On 27 October 2014, the French singer Amaury Vassili released a tribute album to Mike Brant entitled Amaury Vassili chante Mike Brant (meaning Amaury Vassili sings Mike Brant). The album was set to coincide with the 39th anniversary of Mike Brant's death in 1975.
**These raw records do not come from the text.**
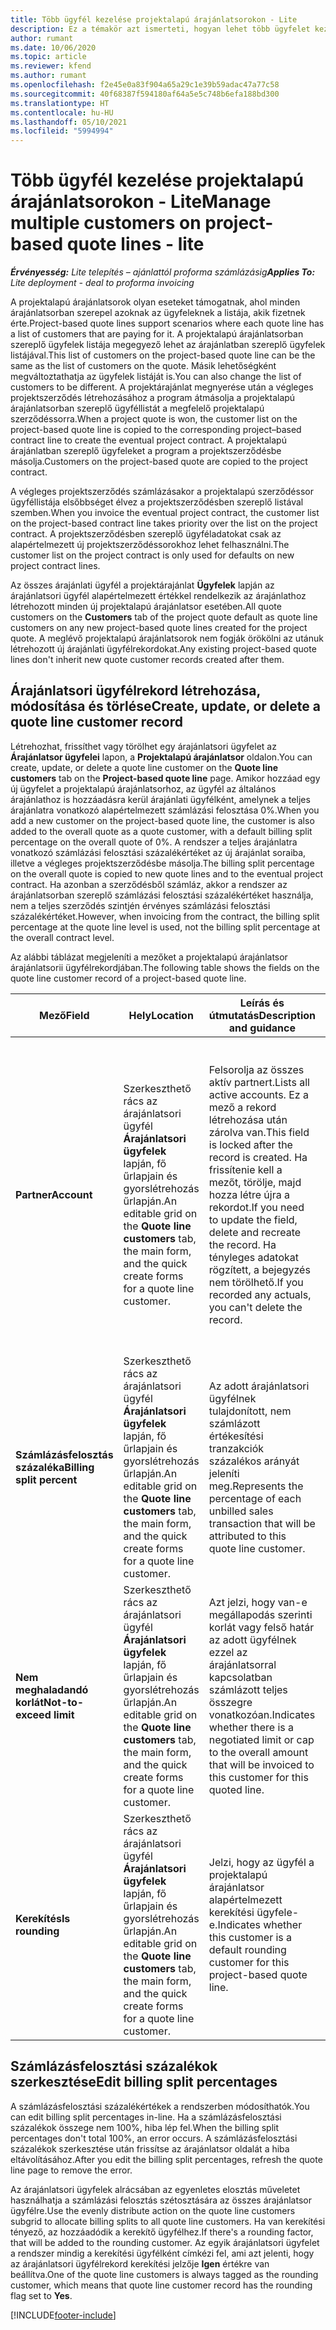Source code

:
 ```yaml
---
title: Több ügyfél kezelése projektalapú árajánlatsorokon - Lite
description: Ez a témakör azt ismerteti, hogyan lehet több ügyfelet kezelni projektalapú árajánlatsorokban.
author: rumant
ms.date: 10/06/2020
ms.topic: article
ms.reviewer: kfend
ms.author: rumant
ms.openlocfilehash: f2e45e0a83f904a65a29c1e39b59adac47a77c58
ms.sourcegitcommit: 40f68387f594180af64a5e5c748b6efa188bd300
ms.translationtype: HT
ms.contentlocale: hu-HU
ms.lasthandoff: 05/10/2021
ms.locfileid: "5994994"
---
```

# <a name="manage-multiple-customers-on-project-based-quote-lines---lite"></a><span data-ttu-id="2143d-103">Több ügyfél kezelése projektalapú árajánlatsorokon - Lite</span><span class="sxs-lookup"><span data-stu-id="2143d-103">Manage multiple customers on project-based quote lines - lite</span></span>

<span data-ttu-id="2143d-104">_**Érvényesség:** Lite telepítés – ajánlattól proforma számlázásig_</span><span class="sxs-lookup"><span data-stu-id="2143d-104">_**Applies To:** Lite deployment - deal to proforma invoicing_</span></span>

<span data-ttu-id="2143d-105">A projektalapú árajánlatsorok olyan eseteket támogatnak, ahol minden árajánlatsorban szerepel azoknak az ügyfeleknek a listája, akik fizetnek érte.</span><span class="sxs-lookup"><span data-stu-id="2143d-105">Project-based quote lines support scenarios where each quote line has a list of customers that are paying for it.</span></span> <span data-ttu-id="2143d-106">A projektalapú árajánlatsorban szereplő ügyfelek listája megegyező lehet az árajánlatban szereplő ügyfelek listájával.</span><span class="sxs-lookup"><span data-stu-id="2143d-106">This list of customers on the project-based quote line can be the same as the list of customers on the quote.</span></span> <span data-ttu-id="2143d-107">Másik lehetőségként megváltoztathatja az ügyfelek listáját is.</span><span class="sxs-lookup"><span data-stu-id="2143d-107">You can also change the list of customers to be different.</span></span> <span data-ttu-id="2143d-108">A projektárajánlat megnyerése után a végleges projektszerződés létrehozásához a program átmásolja a projektalapú árajánlatsorban szereplő ügyféllistát a megfelelő projektalapú szerződéssorra.</span><span class="sxs-lookup"><span data-stu-id="2143d-108">When a project quote is won, the customer list on the project-based quote line is copied to the corresponding project–based contract line to create the eventual project contract.</span></span> <span data-ttu-id="2143d-109">A projektalapú árajánlatban szereplő ügyfeleket a program a projektszerződésbe másolja.</span><span class="sxs-lookup"><span data-stu-id="2143d-109">Customers on the project-based quote are copied to the project contract.</span></span>

<span data-ttu-id="2143d-110">A végleges projektszerződés számlázásakor a projektalapú szerződéssor ügyféllistája elsőbbséget élvez a projektszerződésben szereplő listával szemben.</span><span class="sxs-lookup"><span data-stu-id="2143d-110">When you invoice the eventual project contract, the customer list on the project-based contract line takes priority over the list on the project contract.</span></span> <span data-ttu-id="2143d-111">A projektszerződésben szereplő ügyféladatokat csak az alapértelmezett új projektszerződéssorokhoz lehet felhasználni.</span><span class="sxs-lookup"><span data-stu-id="2143d-111">The customer list on the project contract is only used for defaults on new project contract lines.</span></span>

<span data-ttu-id="2143d-112">Az összes árajánlati ügyfél a projektárajánlat **Ügyfelek** lapján az árajánlatsori ügyfél alapértelmezett értékkel rendelkezik az árajánlathoz létrehozott minden új projektalapú árajánlatsor esetében.</span><span class="sxs-lookup"><span data-stu-id="2143d-112">All quote customers on the **Customers** tab of the project quote default as quote line customers on any new project-based quote lines created for the project quote.</span></span> <span data-ttu-id="2143d-113">A meglévő projektalapú árajánlatsorok nem fogják örökölni az utánuk létrehozott új árajánlati ügyfélrekordokat.</span><span class="sxs-lookup"><span data-stu-id="2143d-113">Any existing project-based quote lines don't inherit new quote customer records created after them.</span></span>

## <a name="create-update-or-delete-a-quote-line-customer-record"></a><span data-ttu-id="2143d-114">Árajánlatsori ügyfélrekord létrehozása, módosítása és törlése</span><span class="sxs-lookup"><span data-stu-id="2143d-114">Create, update, or delete a quote line customer record</span></span>

<span data-ttu-id="2143d-115">Létrehozhat, frissíthet vagy törölhet egy árajánlatsori ügyfelet az **Árajánlatsor ügyfelei** lapon, a **Projektalapú árajánlatsor** oldalon.</span><span class="sxs-lookup"><span data-stu-id="2143d-115">You can create, update, or delete a quote line customer on the **Quote line customers** tab on the **Project-based quote line** page.</span></span> <span data-ttu-id="2143d-116">Amikor hozzáad egy új ügyfelet a projektalapú árajánlatsorhoz, az ügyfél az általános árajánlathoz is hozzáadásra kerül árajánlati ügyfélként, amelynek a teljes árajánlatra vonatkozó alapértelmezett számlázási felosztása 0%.</span><span class="sxs-lookup"><span data-stu-id="2143d-116">When you add a new customer on the project-based quote line, the customer is also added to the overall quote as a quote customer, with a default billing split percentage on the overall quote of 0%.</span></span> <span data-ttu-id="2143d-117">A rendszer a teljes árajánlatra vonatkozó számlázási felosztási százalékértéket az új árajánlat soraiba, illetve a végleges projektszerződésbe másolja.</span><span class="sxs-lookup"><span data-stu-id="2143d-117">The billing split percentage on the overall quote is copied to new quote lines and to the eventual project contract.</span></span> <span data-ttu-id="2143d-118">Ha azonban a szerződésből számláz, akkor a rendszer az árajánlatsorban szereplő számlázási felosztási százalékértéket használja, nem a teljes szerződés szintjén érvényes számlázási felosztási százalékértéket.</span><span class="sxs-lookup"><span data-stu-id="2143d-118">However, when invoicing from the contract, the billing split percentage at the quote line level is used, not the billing split percentage at the overall contract level.</span></span> 

<span data-ttu-id="2143d-119">Az alábbi táblázat megjeleníti a mezőket a projektalapú árajánlatsor árajánlatsorii ügyfélrekordjában.</span><span class="sxs-lookup"><span data-stu-id="2143d-119">The following table shows the fields on the quote line customer record of a project-based quote line.</span></span>

| <span data-ttu-id="2143d-120">Mező</span><span class="sxs-lookup"><span data-stu-id="2143d-120">Field</span></span> | <span data-ttu-id="2143d-121">Hely</span><span class="sxs-lookup"><span data-stu-id="2143d-121">Location</span></span> | <span data-ttu-id="2143d-122">Leírás és útmutatás</span><span class="sxs-lookup"><span data-stu-id="2143d-122">Description and guidance</span></span> | <span data-ttu-id="2143d-123">Alsóbb rétegbeli hatás</span><span class="sxs-lookup"><span data-stu-id="2143d-123">Downstream impact</span></span> |
| --- | --- | --- | --- |
| <span data-ttu-id="2143d-124">**Partner**</span><span class="sxs-lookup"><span data-stu-id="2143d-124">**Account**</span></span> | <span data-ttu-id="2143d-125">Szerkeszthető rács az árajánlatsori ügyfél **Árajánlatsori ügyfelek** lapján, fő űrlapjain és gyorslétrehozás űrlapján.</span><span class="sxs-lookup"><span data-stu-id="2143d-125">An editable grid on the **Quote line customers** tab, the main form, and the quick create forms for a quote line customer.</span></span> | <span data-ttu-id="2143d-126">Felsorolja az összes aktív partnert.</span><span class="sxs-lookup"><span data-stu-id="2143d-126">Lists all active accounts.</span></span> <span data-ttu-id="2143d-127">Ez a mező a rekord létrehozása után zárolva van.</span><span class="sxs-lookup"><span data-stu-id="2143d-127">This field is locked after the record is created.</span></span> <span data-ttu-id="2143d-128">Ha frissítenie kell a mezőt, törölje, majd hozza létre újra a rekordot.</span><span class="sxs-lookup"><span data-stu-id="2143d-128">If you need to update the field, delete and recreate the record.</span></span> <span data-ttu-id="2143d-129">Ha tényleges adatokat rögzített, a bejegyzés nem törölhető.</span><span class="sxs-lookup"><span data-stu-id="2143d-129">If you recorded any actuals, you can't delete the record.</span></span> | <span data-ttu-id="2143d-130">Ha a hozzáadandó partnerek főlistájából választ ki egy partnert, akkor az árajánlati sor ügyfele is hozzáadásra kerül árajánlati ügyfélként, amikor menti.</span><span class="sxs-lookup"><span data-stu-id="2143d-130">When you pick an account from the master list of accounts to add, the quote line customer is also added as a quote customer when you save it.</span></span> <span data-ttu-id="2143d-131">Az árajánlat elnyerése esetén az árajánlatsori ügyfelek átmásolásra kerülnek a projektszerződéssori ügyfelekbe is.</span><span class="sxs-lookup"><span data-stu-id="2143d-131">When a quote is won, quote line customers are copied to the project contract line customers.</span></span> |
| <span data-ttu-id="2143d-132">**Számlázásfelosztás százaléka**</span><span class="sxs-lookup"><span data-stu-id="2143d-132">**Billing split percent**</span></span> | <span data-ttu-id="2143d-133">Szerkeszthető rács az árajánlatsori ügyfél **Árajánlatsori ügyfelek** lapján, fő űrlapjain és gyorslétrehozás űrlapján.</span><span class="sxs-lookup"><span data-stu-id="2143d-133">An editable grid on the **Quote line customers** tab, the main form, and the quick create forms for a quote line customer.</span></span> | <span data-ttu-id="2143d-134">Az adott árajánlatsori ügyfélnek tulajdonított, nem számlázott értékesítési tranzakciók százalékos arányát jeleníti meg.</span><span class="sxs-lookup"><span data-stu-id="2143d-134">Represents the percentage of each unbilled sales transaction that will be attributed to this quote line customer.</span></span> | <span data-ttu-id="2143d-135">Átmásolásra kerül a szerződéssori ügyfelekhez.</span><span class="sxs-lookup"><span data-stu-id="2143d-135">Copied over to project contract line customers.</span></span> |
| <span data-ttu-id="2143d-136">**Nem meghaladandó korlát**</span><span class="sxs-lookup"><span data-stu-id="2143d-136">**Not-to-exceed limit**</span></span> | <span data-ttu-id="2143d-137">Szerkeszthető rács az árajánlatsori ügyfél **Árajánlatsori ügyfelek** lapján, fő űrlapjain és gyorslétrehozás űrlapján.</span><span class="sxs-lookup"><span data-stu-id="2143d-137">An editable grid on the **Quote line customers** tab, the main form, and the quick create forms for a quote line customer.</span></span> | <span data-ttu-id="2143d-138">Azt jelzi, hogy van-e megállapodás szerinti korlát vagy felső határ az adott ügyfélnek ezzel az árajánlatsorral kapcsolatban számlázott teljes összegre vonatkozóan.</span><span class="sxs-lookup"><span data-stu-id="2143d-138">Indicates whether there is a negotiated limit or cap to the overall amount that will be invoiced to this customer for this quoted line.</span></span> | <span data-ttu-id="2143d-139">Az árajánlat megnyerése esetén a projektszerződéssorok ügyfeleire másolódik.</span><span class="sxs-lookup"><span data-stu-id="2143d-139">Copied over to project contract line customers when a quote is won.</span></span> |
| <span data-ttu-id="2143d-140">**Kerekítés**</span><span class="sxs-lookup"><span data-stu-id="2143d-140">**Is rounding**</span></span> | <span data-ttu-id="2143d-141">Szerkeszthető rács az árajánlatsori ügyfél **Árajánlatsori ügyfelek** lapján, fő űrlapjain és gyorslétrehozás űrlapján.</span><span class="sxs-lookup"><span data-stu-id="2143d-141">An editable grid on the **Quote line customers** tab, the main form, and the quick create forms for a quote line customer.</span></span> | <span data-ttu-id="2143d-142">Jelzi, hogy az ügyfél a projektalapú árajánlatsor alapértelmezett kerekítési ügyfele-e.</span><span class="sxs-lookup"><span data-stu-id="2143d-142">Indicates whether this customer is a default rounding customer for this project-based quote line.</span></span> | <span data-ttu-id="2143d-143">Az árajánlat megnyerése esetén a projektszerződés ügyfeleire másolódik.</span><span class="sxs-lookup"><span data-stu-id="2143d-143">Copied over to project contract customers when a quote is won.</span></span> |

## <a name="edit-billing-split-percentages"></a><span data-ttu-id="2143d-144">Számlázásfelosztási százalékok szerkesztése</span><span class="sxs-lookup"><span data-stu-id="2143d-144">Edit billing split percentages</span></span>

<span data-ttu-id="2143d-145">A számlázásfelosztási százalékértékek a rendszerben módosíthatók.</span><span class="sxs-lookup"><span data-stu-id="2143d-145">You can edit billing split percentages in-line.</span></span> <span data-ttu-id="2143d-146">Ha a számlázásfelosztási százalékok összege nem 100%, hiba lép fel.</span><span class="sxs-lookup"><span data-stu-id="2143d-146">When the billing split percentages don't total 100%, an error occurs.</span></span> <span data-ttu-id="2143d-147">A számlázásfelosztási százalékok szerkesztése után frissítse az árajánlatsor oldalát a hiba eltávolításához.</span><span class="sxs-lookup"><span data-stu-id="2143d-147">After you edit the billing split percentages, refresh the quote line page to remove the error.</span></span>

<span data-ttu-id="2143d-148">Az árajánlatsori ügyfelek alrácsában az egyenletes elosztás műveletet használhatja a számlázási felosztás szétosztására az összes árajánlatsor ügyfélre.</span><span class="sxs-lookup"><span data-stu-id="2143d-148">Use the evenly distribute action on the quote line customers subgrid to allocate billing splits to all quote line customers.</span></span> <span data-ttu-id="2143d-149">Ha van kerekítési tényező, az hozzáadódik a kerekítő ügyfélhez.</span><span class="sxs-lookup"><span data-stu-id="2143d-149">If there's a rounding factor, that will be added to the rounding customer.</span></span> <span data-ttu-id="2143d-150">Az egyik árajánlatsori ügyfelet a rendszer mindig a kerekítési ügyfélként címkézi fel, ami azt jelenti, hogy az árajánlatsori ügyfélrekord kerekítési jelzője **Igen** értékre van beállítva.</span><span class="sxs-lookup"><span data-stu-id="2143d-150">One of the quote line customers is always tagged as the rounding customer, which means that quote line customer record has the rounding flag set to **Yes**.</span></span> 


[!INCLUDE[footer-include](../../includes/footer-banner.md)]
The album in Warner Music entered at number 8 in SNEP French Albums Chart in its first week of release. It also charted at number 17 on the Belgian French (Wallonia) Ultratop Albums Chart. The album was in two formats: An ordinary album and a Collectors Edition that included a number of instrumental arrangements of Mike Brant songs. The album contains "Où que tu sois", which was composed by Brant but never released by him.

===Play===
In 2008, the stage play "Mike", which was based on Mike Brant's life, opened at the Beit Lessin Theater in Tel Aviv.

==Discography==
===Albums===

| Title | Album details | Peak chart positions |
FRA
| Mike Brant | Released: 1970; Label: CBS; | — |
| Toutes les couleurs | Released: November 1974; Label: Polydor; | 1 |
"—" denotes releases that did not chart or were not released in that territory.

===Compilation albums===

| Title | Album details | Peak chart positions |  |  |
| BE (WA) | FRA | QUE |
| L'album d'or | Released: December 1972; Label: CBS; | — | 3 | — |
| Les grands succès de Mike Brant | Released: January 1974; Label: Gamma; Quebec-only release; | — | — | 11 |
| L'album d'or vol. 2 | Released: 1974; Label: CBS; | — | — | — |
| Album souvenir | Released: July 1975; Label: Sonopresse; | — | 2 | — |
| Dis-lui | Released: May 1976; Label: Polydir; | — | 3 | — |
| En plein cœur de ta jeunesse | Released: 1980; Label: Polydor; | — | — | — |
| Succès... | Released: 1985; Label: Polydor; | — | — | — |
| 15e Anniversaire | Released: May 1990; Label: EMI Pathé-Marconi; | — | 3 | — |
| 20ème Anniversaire | Released: March 1995; Label: EMI France; | 2 | 1 | — |
| Laisse-moi t'aimer – Le meilleur de Mike Brant | Release date: 14 April 2000; Label: EMI; | 1 | — | 22 |
| L'essentiel | Release date: August 2000; Label: EMI; | — | 76 | — |
| Qui saura | Release date: April 2005; Label: EMI; | 20 | — | — |
| Forever | Release date: November 2006; Label: EMI; | 25 | — | — |
| The Best Of | Release date: 3 April 2009; Label: EMI; | 39 | — | — |
| Éternel | Release date: 23 April 2010; Label: EMI; | — | 88 | — |
| Laisse-moi chanter! | Release date: 29 March 2013; Label: EMI; | 36 | 111 | — |
| L'inoubliable | Release date: 31 October 2014; Label: Warner Music; | 194 | 31 | — |
| Un grand bonheur – Best Of | Release date: 25 May 2018; Label: Warner Music; | 149 | 85 | — |
| Anthologie | Release date: 5 June 2020; Label: Warner Music; | 119 | 178 | — |
"—" denotes releases that did not chart or were not released in that territory.

=== Singles ===

| Name | Year | Peak chart positions |  |  |  |  |  |
| ISR | BE (WA) | FRA | GER | QUE | SWI |
| "Laisse moi t'aimer" | 1970 | 1 | 14 | 1 | — | 1 | — |
| "Cuore di bambina" (Italy-only release) | — | — | — | — | — | — |
| "Un grand bonheur" | — | 43 | 67 | — | — | — |
| "Mais dans la lumière" | 1 | 2 | 8 | 34 | — | — |
| "Nous irons à Sligo" | 1971 | — | 42 | 44 | — | — | — |
| "A corps perdu" | 1 | 32 | — | — | — | — |
| "La fille à aimer" | 4 | — | 35 | — | 19 | — |
| "Qui saura" | 1972 | — | 13 | 1 | — | 4 | — |
| "C'est ma prière" | 2 | 1 | 1 | — | 23 | 2 |
| "Rien qu'une larme" | 1973 | 3 | 1 | 1 | — | 1 | — |
| "Das ist mein Lied" (Germany-only release) | — | — | — | — | — | — |
| "Tout donné tout repris" | 2 | 1 | 1 | — | 1 | — |
| "Viens ce soir" | 1974 | 5 | 8 | 3 | — | 16 | — |
| "C'est comme ça que je t'aime" | — | 13 | 9 | — | — | — |
| "On se retrouve par hasard" | — | 16 | 7 | — | — | — |
| "Qui pourra te dire" | — | 14 | 1 | — | 20 | — |
| "Dis-lui" | 1975 | 1 | 1 | 1 | — | 24 | — |
| "Donne un peu de toi" | 1976 | 1 | 21 | 6 | — | 24 | — |
| "My Way" | — | — | — | — | — | — |
"—" denotes releases that did not chart or were not released in that territory.